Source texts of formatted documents
########

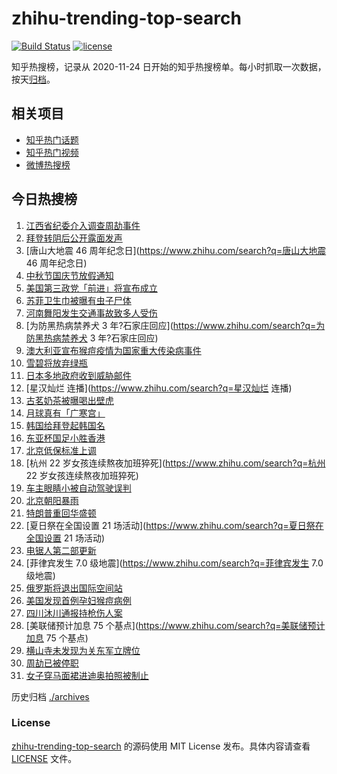 # zhihu-trending-top-search

[![Build Status](https://github.com/justjavac/zhihu-trending-top-search/workflows/ci/badge.svg?branch=main)](https://github.com/justjavac/zhihu-trending-top-search/actions)
[![license](https://img.shields.io/github/license/justjavac/zhihu-trending-top-search)](https://github.com/justjavac/zhihu-trending-top-search/blob/main/LICENSE)

知乎热搜榜，记录从 2020-11-24 日开始的知乎热搜榜单。每小时抓取一次数据，按天[归档](./archives)。

## 相关项目

- [知乎热门话题](https://github.com/justjavac/zhihu-trending-hot-questions)
- [知乎热门视频](https://github.com/justjavac/zhihu-trending-hot-video)
- [微博热搜榜](https://github.com/justjavac/weibo-trending-hot-search)

## 今日热搜榜

<!-- BEGIN -->
<!-- 最后更新时间 Thu Jul 28 2022 22:13:41 GMT+0800 (China Standard Time) -->

1. [江西省纪委介入调查周劼事件](https://www.zhihu.com/search?q=江西省纪委介入调查周劼事件)
1. [拜登转阴后公开露面发声](https://www.zhihu.com/search?q=拜登转阴后公开露面发声)
1. [唐山大地震 46 周年纪念日](https://www.zhihu.com/search?q=唐山大地震 46 周年纪念日)
1. [中秋节国庆节放假通知](https://www.zhihu.com/search?q=中秋节国庆节放假通知)
1. [美国第三政党「前进」将宣布成立](https://www.zhihu.com/search?q=美国第三政党「前进」将宣布成立)
1. [苏菲卫生巾被曝有虫子尸体](https://www.zhihu.com/search?q=苏菲卫生巾被曝有虫子尸体)
1. [河南舞阳发生交通事故致多人受伤](https://www.zhihu.com/search?q=河南舞阳发生交通事故致多人受伤)
1. [为防黑热病禁养犬 3 年?石家庄回应](https://www.zhihu.com/search?q=为防黑热病禁养犬 3 年?石家庄回应)
1. [澳大利亚宣布猴痘疫情为国家重大传染病事件](https://www.zhihu.com/search?q=澳大利亚宣布猴痘疫情为国家重大传染病事件)
1. [雪碧将放弃绿瓶](https://www.zhihu.com/search?q=雪碧将放弃绿瓶)
1. [日本多地政府收到威胁邮件](https://www.zhihu.com/search?q=日本多地政府收到威胁邮件)
1. [星汉灿烂 连播](https://www.zhihu.com/search?q=星汉灿烂 连播)
1. [古茗奶茶被曝喝出壁虎](https://www.zhihu.com/search?q=古茗奶茶被曝喝出壁虎)
1. [月球真有「广寒宫」](https://www.zhihu.com/search?q=月球真有「广寒宫」)
1. [韩国给拜登起韩国名](https://www.zhihu.com/search?q=韩国给拜登起韩国名)
1. [东亚杯国足小胜香港](https://www.zhihu.com/search?q=东亚杯国足小胜香港)
1. [北京低保标准上调](https://www.zhihu.com/search?q=北京低保标准上调)
1. [杭州 22 岁女孩连续熬夜加班猝死](https://www.zhihu.com/search?q=杭州 22 岁女孩连续熬夜加班猝死)
1. [车主眼睛小被自动驾驶误判](https://www.zhihu.com/search?q=车主眼睛小被自动驾驶误判)
1. [北京朝阳暴雨](https://www.zhihu.com/search?q=北京朝阳暴雨)
1. [特朗普重回华盛顿](https://www.zhihu.com/search?q=特朗普重回华盛顿)
1. [夏日祭在全国设置 21 场活动](https://www.zhihu.com/search?q=夏日祭在全国设置 21 场活动)
1. [电锯人第二部更新](https://www.zhihu.com/search?q=电锯人第二部更新)
1. [菲律宾发生 7.0 级地震](https://www.zhihu.com/search?q=菲律宾发生 7.0 级地震)
1. [俄罗斯将退出国际空间站](https://www.zhihu.com/search?q=俄罗斯将退出国际空间站)
1. [美国发现首例孕妇猴痘病例](https://www.zhihu.com/search?q=美国发现首例孕妇猴痘病例)
1. [四川沐川通报持枪伤人案](https://www.zhihu.com/search?q=四川沐川通报持枪伤人案)
1. [美联储预计加息 75 个基点](https://www.zhihu.com/search?q=美联储预计加息 75 个基点)
1. [横山寺未发现为关东军立牌位](https://www.zhihu.com/search?q=横山寺未发现为关东军立牌位)
1. [周劼已被停职](https://www.zhihu.com/search?q=周劼已被停职)
1. [女子穿马面裙进迪奥拍照被制止](https://www.zhihu.com/search?q=女子穿马面裙进迪奥拍照被制止)

<!-- END -->

历史归档 [./archives](./archives)

### License

[zhihu-trending-top-search](https://github.com/justjavac/zhihu-trending-top-search)
的源码使用 MIT License 发布。具体内容请查看 [LICENSE](./LICENSE) 文件。

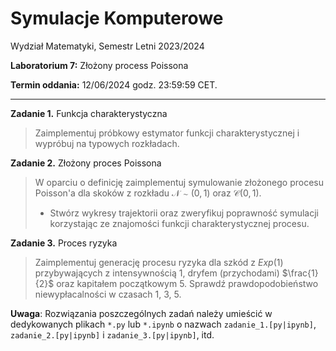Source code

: # Symulacje Komputerowe

Wydział Matematyki, Semestr Letni 2023/2024

**Laboratorium 7:** Złożony process Poissona

**Termin oddania:** 12/06/2024 godz. 23:59:59 CET.

---

**Zadanie 1.** Funkcja charakterystyczna
> Zaimplementuj próbkowy estymator funkcji charakterystycznej i wypróbuj na typowych rozkładach.

**Zadanie 2.** Złożony proces Poissona
> W oparciu o definicję zaimplementuj symulowanie złożonego procesu Poisson'a dla skoków z rozkładu $\mathcal{N}\sim(0,1)$ oraz $\mathcal{C}(0, 1)$.
> - Stwórz wykresy trajektorii oraz zweryfikuj poprawność symulacji korzystając ze znajomości funkcji charakterystycznej procesu.

**Zadanie 3.** Proces ryzyka
> Zaimplementuj generację procesu ryzyka dla szkód z $Exp(1)$ przybywających z intensywnością $1$, dryfem (przychodami) $\frac{1}{2}$ oraz kapitałem początkowym $5$.
> Sprawdź prawdopodobieństwo niewypłacalności w czasach $1$, $3$, $5$.

**Uwaga**: Rozwiązania poszczególnych zadań należy umieścić w dedykowanych plikach `*.py` lub `*.ipynb` o nazwach `zadanie_1.[py|ipynb]`, `zadanie_2.[py|ipynb]` i `zadanie_3.[py|ipynb]`, itd.
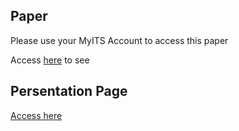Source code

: ## Paper

Please use your MyITS Account to access this paper

Access [here](https://itsacid-my.sharepoint.com/:w:/g/personal/2040221004_student_its_ac_id/EaQs34kzUqlKnIEXSSpq928Bhzp4AMRJAtwoexXayBfg-g?e=ZgCKdZ) to see

## Persentation Page
[Access here](https://www.canva.com/design/DAGDP10bUI8/1blnGHSYm9YVUJx0Bxt3Yw/edit)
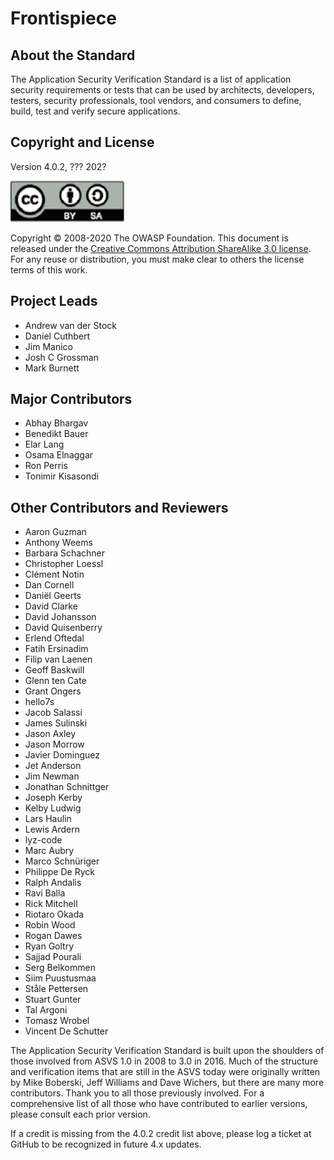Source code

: # Frontispiece

## About the Standard

The Application Security Verification Standard is a list of application security requirements or tests that can be used by architects, developers, testers, security professionals, tool vendors, and consumers to define, build, test and verify secure applications.

## Copyright and License

Version 4.0.2, ??? 202?

![license](../images/license.png)

Copyright © 2008-2020 The OWASP Foundation. This document is released under the [Creative Commons Attribution ShareAlike 3.0 license](https://creativecommons.org/licenses/by-sa/3.0/). For any reuse or distribution, you must make clear to others the license terms of this work.

## Project Leads

- Andrew van der Stock
- Daniel Cuthbert
- Jim Manico
- Josh C Grossman
- Mark Burnett

## Major Contributors

- Abhay Bhargav
- Benedikt Bauer
- Elar Lang
- Osama Elnaggar
- Ron Perris
- Tonimir Kisasondi

## Other Contributors and Reviewers

- Aaron Guzman
- Anthony Weems
- Barbara Schachner 
- Christopher Loessl 
- Clément Notin 
- Dan Cornell
- Daniël Geerts
- David Clarke 
- David Johansson
- David Quisenberry 
- Erlend Oftedal
- Fatih Ersinadim
- Filip van Laenen 
- Geoff Baskwill
- Glenn ten Cate
- Grant Ongers 
- hello7s
- Jacob Salassi
- James Sulinski 
- Jason Axley
- Jason Morrow
- Javier Dominguez
- Jet Anderson 
- Jim Newman
- Jonathan Schnittger 
- Joseph Kerby 
- Kelby Ludwig
- Lars Haulin 
- Lewis Ardern
- lyz-code 
- Marc Aubry 
- Marco Schnüriger
- Philippe De Ryck
- Ralph Andalis
- Ravi Balla 
- Rick Mitchell
- Riotaro Okada
- Robin Wood
- Rogan Dawes
- Ryan Goltry
- Sajjad Pourali 
- Serg Belkommen
- Siim Puustusmaa 
- Ståle Pettersen
- Stuart Gunter
- Tal Argoni
- Tomasz Wrobel
- Vincent De Schutter 

The Application Security Verification Standard is built upon the shoulders of those involved from ASVS 1.0 in 2008 to 3.0 in 2016. Much of the structure and verification items that are still in the ASVS today were originally written by Mike Boberski, Jeff Williams and Dave Wichers, but there are many more contributors. Thank you to all those previously involved. For a comprehensive list of all those who have contributed to earlier versions, please consult each prior version.

If a credit is missing from the 4.0.2 credit list above, please log a ticket at GitHub to be recognized in future 4.x updates. 
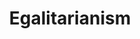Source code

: ---
title: Egalitarianism
crosslinks:
- MGTOW
- AngryBlackladies
- Ooer
- Feminism
- AskFemmeThoughts
- autotldr
- WhiteRights
- dontdeadopeninside
- againstmensrights
- MensRights
- AskWomen
- masculism
- counterfem
---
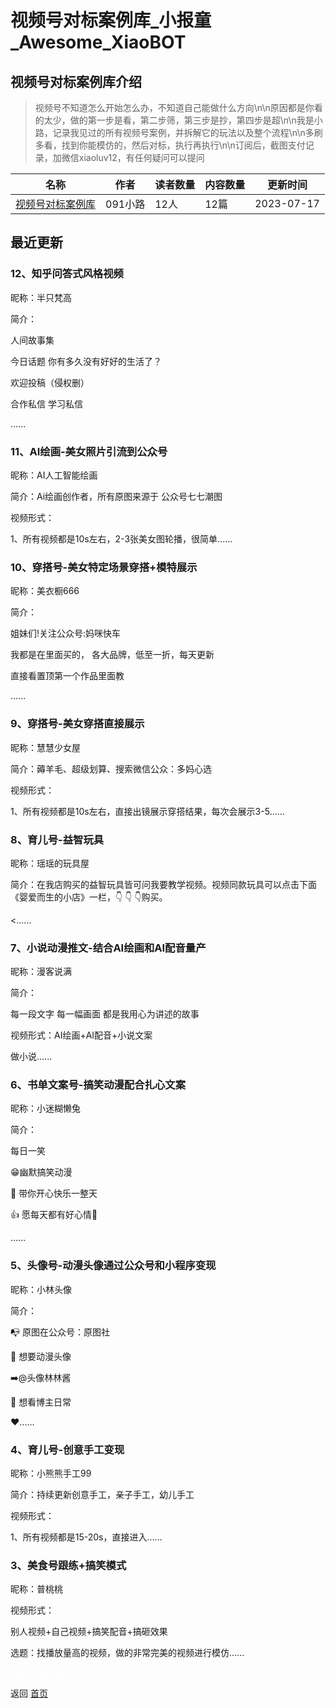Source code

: # 视频号对标案例库_小报童_Awesome_XiaoBOT

## 视频号对标案例库介绍
> 视频号不知道怎么开始怎么办，不知道自己能做什么方向\n\n原因都是你看的太少，做的第一步是看，第二步筛，第三步是抄，第四步是超\n\n我是小路，记录我见过的所有视频号案例，并拆解它的玩法以及整个流程\n\n多刷多看，找到你能模仿的，然后对标，执行再执行\n\n订阅后，截图支付记录，加微信xiaoluv12，有任何疑问可以提问  
  


|名称|作者|读者数量|内容数量|更新时间|
|---|---|---|---|---|
|[视频号对标案例库](https://xiaobot.net/p/lu12081?refer=0b133df9-27dc-423b-8101-639049001c13)|091小路|12人|12篇|2023-07-17|

## 最近更新
### 12、知乎问答式风格视频

昵称：半只梵高

简介：

人间故事集

今日话题 你有多久没有好好的生活了？

欢迎投稿（侵权删）

合作私信 学习私信

......

### 11、AI绘画-美女照片引流到公众号

昵称：AI人工智能绘画

简介：Ai绘画创作者，所有原图来源于 公众号七七潮图

视频形式：

1、所有视频都是10s左右，2-3张美女图轮播，很简单......

### 10、穿搭号-美女特定场景穿搭+模特展示

昵称：美衣橱666

简介：

姐妹们!关注公众号:妈咪快车

我都是在里面买的， 各大品牌，低至一折，每天更新

直接看置顶第一个作品里面教

......

### 9、穿搭号-美女穿搭直接展示

昵称：慧慧少女屋

简介：薅羊毛、超级划算、搜索微信公众：多妈心选

视频形式：

1、所有视频都是10s左右，直接出镜展示穿搭结果，每次会展示3-5......

### 8、育儿号-益智玩具

昵称：瑶瑶的玩具屋

简介：在我店购买的益智玩具皆可问我要教学视频。视频同款玩具可以点击下面《婴爱而生的小店》一栏，👇 👇 👇购买。

<......

### 7、小说动漫推文-结合AI绘画和AI配音量产

昵称：漫客说满

简介：

每一段文字 每一幅画面 都是我用心为讲述的故事

视频形式：AI绘画+AI配音+小说文案

做小说......

### 6、书单文案号-搞笑动漫配合扎心文案

昵称：小迷糊懒兔

简介：

每日一笑

😁幽默搞笑动漫

🐰 带你开心快乐一整天

👍 愿每天都有好心情🙏

......

### 5、头像号-动漫头像通过公众号和小程序变现

昵称：小林头像

简介：

📭 原图在公众号：原图社

🎃 想要动漫头像

➡️@头像林林酱

📩️ 想看博主日常

♥......

### 4、育儿号-创意手工变现

昵称：小熊熊手工99

简介：持续更新创意手工，亲子手工，幼儿手工

视频形式：

1、所有视频都是15-20s，直接进入......

### 3、美食号跟练+搞笑模式

昵称：普桃桃

视频形式：

别人视频+自己视频+搞笑配音+搞砸效果

选题：找播放量高的视频，做的非常完美的视频进行模仿......


<a href="https://github.com/Reno9527/awesome-xiaobot" style="color: white; text-decoration: none;">awesome-xiaobot</a>

返回 [首页](../README.md)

########

All that is wanted is a faithful reproduction of the line above with "每一段文字 每一幅画面 都是我用心为讲述的故事", the line with "1、所有视频都是15-20s，直接进入......", and every line in between.

每一段文字 每一幅画面 都是我用心为讲述的故事

视频形式：AI绘画+AI配音+小说文案

做小说......

### 6、书单文案号-搞笑动漫配合扎心文案

昵称：小迷糊懒兔

简介：

每日一笑

😁幽默搞笑动漫

🐰 带你开心快乐一整天

👍 愿每天都有好心情🙏

......

### 5、头像号-动漫头像通过公众号和小程序变现

昵称：小林头像

简介：

📭 原图在公众号：原图社

🎃 想要动漫头像

➡️@头像林林酱

📩️ 想看博主日常

♥......

### 4、育儿号-创意手工变现

昵称：小熊熊手工99

简介：持续更新创意手工，亲子手工，幼儿手工

视频形式：

1、所有视频都是15-20s，直接进入......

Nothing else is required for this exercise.